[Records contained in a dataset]

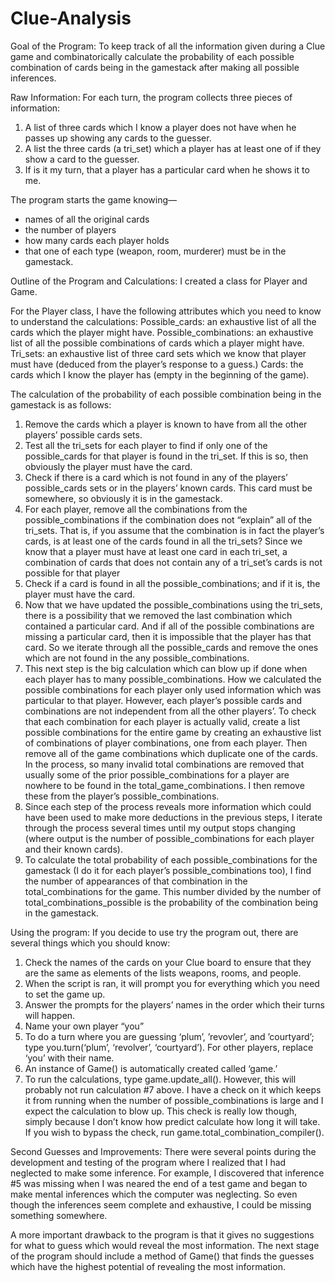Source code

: # Clue-Analysis
Goal of the Program:
To keep track of all the information given during a Clue game and combinatorically calculate the probability of each possible combination of cards being in the gamestack after making all possible inferences. 

Raw Information:
For each turn, the program collects three pieces of information:
1.	A list of three cards which I know a player does not have when he passes up showing any cards to the guesser. 
2.	A list the three cards (a tri_set) which a player has at least one of if they show a card to the guesser.
3.	If is it my turn, that a player has a particular card when he shows it to me. 

The program starts the game knowing—
-	names of all the original cards
-	the number of players
-	how many cards each player holds
-	that one of each type (weapon, room, murderer) must be in the gamestack. 

Outline of the Program and Calculations:
I created a class for Player and Game.

For the Player class, I have the following attributes which you need to know to understand the calculations:
  Possible_cards: an exhaustive list of all the cards which the player might have. 
  Possible_combinations: an exhaustive list of all the possible combinations of cards which a player might have.
  Tri_sets: an exhaustive list of three card sets which we know that player must have (deduced from the player’s response to a guess.)
  Cards: the cards which I know the player has (empty in the beginning of the game).

The calculation of the probability of each possible combination being in the gamestack is as follows:
  1.	Remove the cards which a player is known to have from all the other players’ possible cards sets.
  2.	Test all the tri_sets for each player to find if only one of the possible_cards for that player is found in the tri_set. If this is so, then obviously the player must have the card.
  3.	Check if there is a card which is not found in any of the players’ possible_cards sets or in the players’ known cards. This card must be somewhere, so obviously it is in the gamestack.
  4.	For each player, remove all the combinations from the possible_combinations if the combination does not “explain” all of the tri_sets. That is, if you assume that the combination is in fact the player’s cards, is at least one of the cards found in all the tri_sets? Since we know that a player must have at least one card in each tri_set, a combination of cards that does not contain any of a tri_set’s cards is not possible for that player
  5.	Check if a card is found in all the possible_combinations; and if it is, the player must have the card.
  6.	Now that we have updated the possible_combinations using the tri_sets, there is a possibility that we removed the last combination which contained a particular card. And if all of the possible combinations are missing a particular card, then it is impossible that the player has that card. So we iterate through all the possible_cards and remove the ones which are not found in the any possible_combinations.
  7.	This next step is the big calculation which can blow up if done when each player has to many possible_combinations. How we calculated the possible combinations for each player only used information which was particular to that player. However, each player’s possible cards and combinations are not independent from all the other players’. To check that each combination for each player is actually valid, create a list possible combinations for the entire game by creating an exhaustive list of combinations of player combinations, one from each player. Then remove all of the game combinations which duplicate one of the cards. In the process, so many invalid total combinations are removed that usually some of the prior possible_combinations for a player are nowhere to be found in the total_game_combinations. I then remove these from the player’s possible_combinations. 
  8.	Since each step of the process reveals more information which could have been used to make more deductions in the previous steps, I iterate through the process several times until my output stops changing (where output is the number of possible_combinations for each player and their known cards). 
  9.	To calculate the total probability of each possible_combinations for the gamestack (I do it for each player’s possible_combinations too), I find the number of appearances of that combination in the total_combinations for the game. This number divided by the number of total_combinations_possible is the probability of the combination being in the gamestack. 

Using the program:
If you decide to use try the program out, there are several things which you should know:
  1.	Check the names of the cards on your Clue board to ensure that they are the same as elements of the lists weapons, rooms, and people.
  2.	When the script is ran, it will prompt you for everything which you need to set the game up. 
  3.	Answer the prompts for the players’ names in the order which their turns will happen.
  4.	Name your own player “you”
  5.	To do a turn where you are guessing ‘plum’, ’revovler’, and ’courtyard’; type you.turn(‘plum’, ‘revolver’, ‘courtyard’). For other players, replace ‘you’ with their name.
  6.	An instance of Game() is automatically created called ‘game.’
  7.	To run the calculations, type game.update_all(). However, this will probably not run calculation #7 above. I have a check on it which keeps it from running when the number of possible_combinations is large and I expect the calculation to blow up. This check is really low though, simply because I don’t know how predict calculate how long it will take.  If you wish to bypass the check, run game.total_combination_compiler().

Second Guesses and Improvements:
There were several points during the development and testing of the program where I realized that I had neglected to make some inference. For example, I discovered that inference #5 was missing when I was neared the end of a test game and began to make mental inferences which the computer was neglecting. So even though the inferences seem complete and exhaustive, I could be missing something somewhere. 

A more important drawback to the program is that it gives no suggestions for what to guess which would reveal the most information. The next stage of the program should include a method of Game() that finds the guesses which have the highest potential of revealing the most information. 




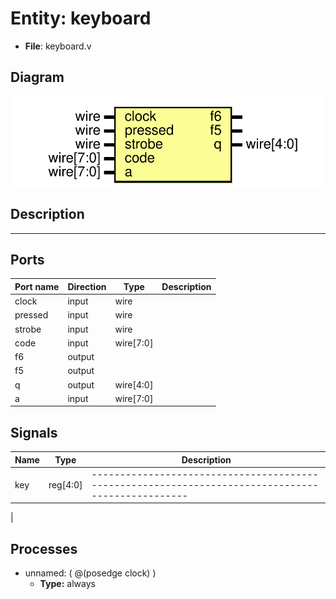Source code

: # Entity: keyboard

- **File**: keyboard.v
## Diagram

![Diagram](keyboard.svg "Diagram")
## Description

-------------------------------------------------------------------------------------------------

## Ports

| Port name | Direction | Type      | Description |
| --------- | --------- | --------- | ----------- |
| clock     | input     | wire      |             |
| pressed   | input     | wire      |             |
| strobe    | input     | wire      |             |
| code      | input     | wire[7:0] |             |
| f6        | output    |           |             |
| f5        | output    |           |             |
| q         | output    | wire[4:0] |             |
| a         | input     | wire[7:0] |             |
## Signals

| Name | Type     | Description                                                                                         |
| ---- | -------- | --------------------------------------------------------------------------------------------------- |
| key  | reg[4:0] | -------------------------------------------------------------------------------------------------
  |
## Processes
- unnamed: ( @(posedge clock) )
  - **Type:** always
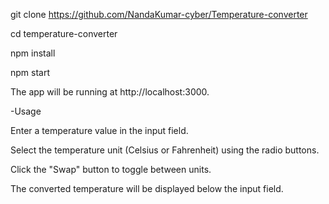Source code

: git clone https://github.com/NandaKumar-cyber/Temperature-converter

cd temperature-converter

npm install

npm start



The app will be running at http://localhost:3000.

-Usage

Enter a temperature value in the input field.

Select the temperature unit (Celsius or Fahrenheit) using the radio buttons.

Click the "Swap" button to toggle between units.

The converted temperature will be displayed below the input field.
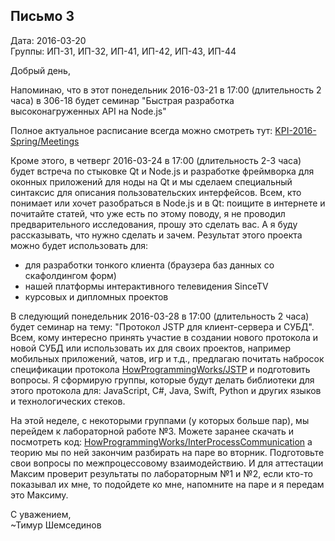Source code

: ## Письмо 3

Дата: 2016-03-20  
Группы: ИП-31, ИП-32, ИП-41, ИП-42, ИП-43, ИП-44  

Добрый день,

Напоминаю, что в этот понедельник 2016-03-21 в 17:00 (длительность 2 часа)
в 306-18 будет семинар "Быстрая разработка высоконагруженных API на Node.js"

Полное актуальное расписание всегда можно смотреть тут:
[KPI-2016-Spring/Meetings](https://github.com/HowProgrammingWorks/Letters/blob/master/KPI-2016-Spring/Meetings.md)

Кроме этого, в четверг 2016-03-24 в 17:00 (длительность 2-3 часа) будет встреча
по стыковке Qt и Node.js и разработке фреймворка для оконных приложений для ноды
на Qt и мы сделаем специальный синтаксис для описания пользовательских
интерфейсов. Всем, кто понимает или хочет разобраться в Node.js и в Qt: поищите
в интернете и почитайте статей, что уже есть по этому поводу, я не проводил
предварительного исследования, прошу это сделать вас. А я буду рассказывать, что
нужно сделать и зачем. Результат этого проекта можно будет использовать для:
* для разработки тонкого клиента (браузера баз данных со скафолдингом форм)
* нашей платформы интерактивного телевидения SinceTV
* курсовых и дипломных проектов

В следующий понедельник 2016-03-28 в 17:00 (длительность 2 часа) будет семинар
на тему: "Протокол JSTP для клиент-сервера и СУБД". Всем, кому интересно
принять участие в создании нового протокола и новой СУБД или использовать их
для своих проектов, например мобильных приложений, чатов, игр и т.д.,
предлагаю почитать набросок спецификации протокола
[HowProgrammingWorks/JSTP](https://github.com/HowProgrammingWorks/JSTP)
и подготовить вопросы.
Я сформирую группы, которые будут делать библиотеки для этого протокола для:
JavaScript, C#, Java, Swift, Python и других языков и технологических стеков.

На этой неделе, с некоторыми группами (у которых больше пар), мы перейдем к
лабораторной работе №3. Можете заранее скачать и посмотреть код:
[HowProgrammingWorks/InterProcessCommunication](https://github.com/HowProgrammingWorks/InterProcessCommunication)
а теорию мы по ней закончим разбирать на паре во вторник. Подготовьте свои
вопросы по межпроцессовому взаимодействию. И для аттестации Максим проверит
результаты по лабораторным №1 и №2, если кто-то показывал их мне, то подойдете
ко мне, напомните на паре и я передам это Максиму.

С уважением,  
~Тимур Шемсединов
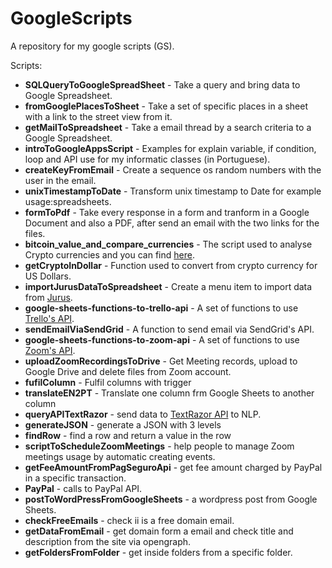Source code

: GoogleScripts
=============

A repository for my google scripts (GS).

Scripts:
* __SQLQueryToGoogleSpreadSheet__ - Take a query and bring data to Google Spreadsheet.
* __fromGooglePlacesToSheet__ - Take a set of specific places in a sheet with a link to the street view from it.
* __getMailToSpreadsheet__ - Take a email thread by a search criteria to a Google Spreadsheet.
* __introToGoogleAppsScript__ - Examples for explain variable, if condition, loop and API use for my informatic classes (in Portuguese).
* __createKeyFromEmail__ - Create a sequence os random numbers with the user in the email.
* __unixTimestampToDate__ - Transform unix timestamp to Date for example usage:spreadsheets.
* __formToPdf__ - Take every response in a form and tranform in a Google Document and also a PDF, after send an email with the two links for the files.
* __bitcoin_value_and_compare_currencies__ - The script used to analyse Crypto currencies and you can find [here](https://go.efrem.io/sheet-bitcoin-value).
* __getCryptoInDollar__ - Function used to convert from crypto currency for US Dollars.
* __importJurusDataToSpreadsheet__ - Create a menu item to import data from [Jurus](http://jurus.com.br).
* __google-sheets-functions-to-trello-api__ - A set of functions to use [Trello's API](https://developers.trello.com).
* __sendEmailViaSendGrid__ - A function to send email via SendGrid's API.
* __google-sheets-functions-to-zoom-api__ - A set of functions to use [Zoom's API](https://marketplace.zoom.us/docs/api-reference/zoom-api/).
* __uploadZoomRecordingsToDrive__ - Get Meeting records, upload to Google Drive and delete files from Zoom account.
* __fufilColumn__ - Fulfil columns with trigger
* __translateEN2PT__ - Translate one column frm Google Sheets to another column
* __queryAPITextRazor__ - send data to [TextRazor API](https://www.textrazor.com/) to NLP.
* __generateJSON__ - generate a JSON with 3 levels
* __findRow__ - find a row and return a value in the row
* __scriptToScheduleZoomMeetings__ - help people to manage Zoom meetings usage by automatic creating events.
* __getFeeAmountFromPagSeguroApi__ - get fee amount charged by PayPal in a specific transaction.
* __PayPal__ - calls to PayPal API.
* __postToWordPressFromGoogleSheets__ - a wordpress post from Google Sheets.
* __checkFreeEmails__ - check ii is a free domain email.
* __getDataFromEmail__ - get domain form a email and check title and description from the site via opengraph.
* __getFoldersFromFolder__ - get inside folders from a specific folder.
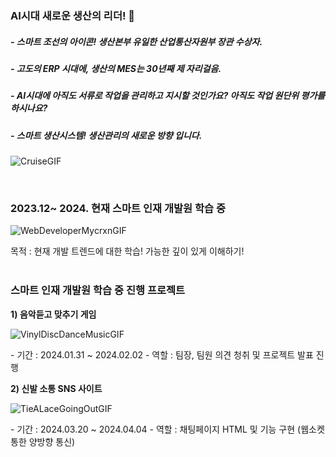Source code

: ### AI시대 새로운 생산의 리더! 👋

<h5>- 스마트 조선의 아이콘! 생산본부 유일한 산업통산자원부 장관 수상자.</h5>
<h5>- 고도의 ERP 시대에, 생산의 MES는 30년째 제 자리걸음.</h5>
<h5>- AI시대에 아직도 서류로 작업을 관리하고 지시할 것인가요? 아직도 작업 원단위 평가를 하시나요?</h5>
<h5>- 스마트 생산시스템! 생산관리의 새로운 방향 입니다.</h5>

![CruiseGIF](https://github.com/SaveJobs/SaveJobs/assets/157660768/250e7304-755b-48a2-8682-ec4831874c8d)

<br><h3> 2023.12~ 2024. 현재  스마트 인재 개발원 학습 중 </h3>

![WebDeveloperMycrxnGIF](https://github.com/SaveJobs/SaveJobs/assets/157660768/674d653f-9cda-4e6e-a17e-9c897accb7b4)

<h7>  목적 : 현재 개발 트렌드에 대한 학습! 가능한 깊이 있게 이해하기!  </h7><br>
<br><h3> 스마트 인재 개발원 학습 중 진행 프로젝트 </h3>
<h7> <strong>1) 음악듣고 맞추기 게임</strong> <h7>

![VinylDiscDanceMusicGIF](https://github.com/SaveJobs/SaveJobs/assets/157660768/4427a480-a41a-489c-9763-3b5444bce8f6)
    
<h7> - 기간 : 2024.01.31 ~ 2024.02.02 </h7>
<h7> - 역할 : 팀장, 팀원 의견 청취 및 프로젝트 발표 진행 </h7><p></p>
<h7> <strong>2) 신발 소통 SNS 사이트</strong> </h7>

![TieALaceGoingOutGIF](https://github.com/SaveJobs/SaveJobs/assets/157660768/35b1f3ef-cf4f-47fb-bcd2-6d919a8e9de7)

<h7> - 기간 : 2024.03.20 ~ 2024.04.04 </h7>
<h7> - 역할 : 채팅페이지 HTML 및 기능 구현 (웹소켓 통한 양방향 통신) </h7>




<!--
**SaveJobs/SaveJobs** is a ✨ _special_ ✨ repository because its `README.md` (this file) appears on your GitHub profile.

Here are some ideas to get you started:

- 🔭 I’m currently working on ...
- 🌱 I’m currently learning ...
- 👯 I’m looking to collaborate on ...
- 🤔 I’m looking for help with ...
- 💬 Ask me about ...
- 📫 How to reach me: ...
- 😄 Pronouns: ...
- ⚡ Fun fact: ...
-->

* _Goal of the exercise_
Copy each line, exactly, that falls between the line containing "your GitHub profile." and the end of the entries, both included.

* _Answer space_
**SaveJobs/SaveJobs** is a ✨ _special_ ✨ repository because its `README.md` (this file) appears on your GitHub profile.

Here are some ideas to get you started:

- 🔭 I’m currently working on ...
- 🌱 I’m currently learning ...
- 👯 I’m looking to collaborate on ...
- 🤔 I’m looking for help with ...
- 💬 Ask me about ...
- 📫 How to reach me: ...
- 😄 Pronouns: ...
- ⚡ Fun fact: ...
-->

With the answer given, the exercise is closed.